TASK TO CARRY OUT
All lines holding the word "have" are to be copied from the records beneath.

INPUT MATERIAL
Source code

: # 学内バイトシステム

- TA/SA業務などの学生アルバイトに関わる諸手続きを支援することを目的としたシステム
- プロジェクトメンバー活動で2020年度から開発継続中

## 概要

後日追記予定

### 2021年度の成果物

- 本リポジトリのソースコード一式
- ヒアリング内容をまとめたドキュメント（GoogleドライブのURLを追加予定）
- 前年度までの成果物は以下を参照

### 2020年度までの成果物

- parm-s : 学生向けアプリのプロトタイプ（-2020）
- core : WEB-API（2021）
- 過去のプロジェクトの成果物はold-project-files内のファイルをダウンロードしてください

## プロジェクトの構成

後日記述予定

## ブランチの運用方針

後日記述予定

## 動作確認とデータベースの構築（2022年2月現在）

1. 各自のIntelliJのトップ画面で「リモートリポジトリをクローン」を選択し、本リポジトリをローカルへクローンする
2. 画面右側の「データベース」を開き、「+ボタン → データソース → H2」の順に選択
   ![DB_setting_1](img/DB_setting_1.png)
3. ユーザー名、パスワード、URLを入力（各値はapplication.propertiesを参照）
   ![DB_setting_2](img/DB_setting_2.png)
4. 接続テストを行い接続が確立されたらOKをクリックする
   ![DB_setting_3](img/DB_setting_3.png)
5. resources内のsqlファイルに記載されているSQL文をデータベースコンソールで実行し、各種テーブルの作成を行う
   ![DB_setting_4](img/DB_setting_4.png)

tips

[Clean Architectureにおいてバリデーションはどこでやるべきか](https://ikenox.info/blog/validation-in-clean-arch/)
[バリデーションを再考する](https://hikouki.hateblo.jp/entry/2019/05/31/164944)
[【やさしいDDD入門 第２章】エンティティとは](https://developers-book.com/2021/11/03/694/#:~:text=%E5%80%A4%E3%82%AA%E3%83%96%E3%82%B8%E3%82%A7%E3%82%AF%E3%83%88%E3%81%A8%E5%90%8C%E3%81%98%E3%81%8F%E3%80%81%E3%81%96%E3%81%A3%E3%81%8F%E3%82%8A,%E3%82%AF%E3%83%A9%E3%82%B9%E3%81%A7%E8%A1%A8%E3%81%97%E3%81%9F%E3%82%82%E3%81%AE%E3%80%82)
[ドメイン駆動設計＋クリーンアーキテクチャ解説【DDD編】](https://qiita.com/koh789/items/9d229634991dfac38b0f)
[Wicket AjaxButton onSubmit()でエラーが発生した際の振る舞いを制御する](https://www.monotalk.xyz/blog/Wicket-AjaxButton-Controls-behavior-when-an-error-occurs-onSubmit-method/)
==
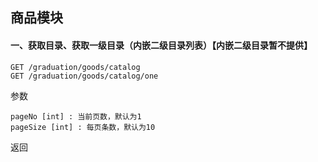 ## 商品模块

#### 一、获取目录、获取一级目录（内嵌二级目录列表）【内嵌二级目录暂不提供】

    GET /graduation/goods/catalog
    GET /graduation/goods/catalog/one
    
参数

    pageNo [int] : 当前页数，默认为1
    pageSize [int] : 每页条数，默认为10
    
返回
...
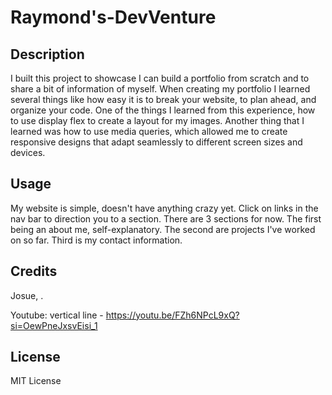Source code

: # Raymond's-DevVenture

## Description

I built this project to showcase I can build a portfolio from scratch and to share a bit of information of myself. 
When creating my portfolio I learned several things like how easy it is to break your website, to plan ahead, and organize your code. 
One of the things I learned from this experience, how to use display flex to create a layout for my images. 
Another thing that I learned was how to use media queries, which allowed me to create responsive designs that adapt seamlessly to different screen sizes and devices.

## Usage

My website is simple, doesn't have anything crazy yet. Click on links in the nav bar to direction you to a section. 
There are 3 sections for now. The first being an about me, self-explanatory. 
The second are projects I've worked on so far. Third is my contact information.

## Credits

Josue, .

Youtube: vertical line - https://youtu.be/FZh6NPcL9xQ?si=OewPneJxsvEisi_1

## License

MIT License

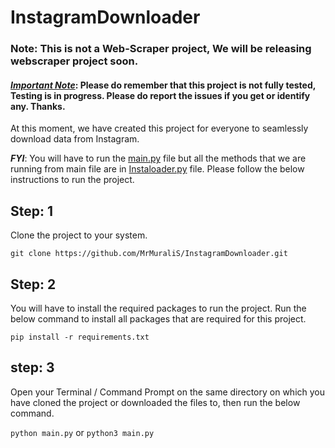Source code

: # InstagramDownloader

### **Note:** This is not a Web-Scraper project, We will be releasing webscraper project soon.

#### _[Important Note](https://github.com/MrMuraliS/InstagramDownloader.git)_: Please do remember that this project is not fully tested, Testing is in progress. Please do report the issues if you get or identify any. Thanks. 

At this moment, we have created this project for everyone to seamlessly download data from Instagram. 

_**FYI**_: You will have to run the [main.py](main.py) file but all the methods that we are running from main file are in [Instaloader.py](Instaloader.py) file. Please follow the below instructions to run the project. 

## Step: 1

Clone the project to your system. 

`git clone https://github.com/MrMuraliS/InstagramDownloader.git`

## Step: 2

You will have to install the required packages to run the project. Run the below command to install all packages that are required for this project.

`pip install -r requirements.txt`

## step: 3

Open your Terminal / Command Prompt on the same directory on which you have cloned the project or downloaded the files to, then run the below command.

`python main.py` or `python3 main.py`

WORKED SOLUTION
My website is simple, doesn't have anything crazy yet. Click on links in the nav bar to direction you to a section. 
At this moment, we have created this project for everyone to seamlessly download data from Instagram. 
_**FYI**_: You will have to run the [main.py](main.py) file but all the methods that we are running from main file are in [Instaloader.py](Instaloader.py) file. Please follow the below instructions to run the project. 
You will have to install the required packages to run the project. Run the below command to install all packages that are required for this project.
Open your Terminal / Command Prompt on the same directory on which you have cloned the project or downloaded the files to, then run the below command.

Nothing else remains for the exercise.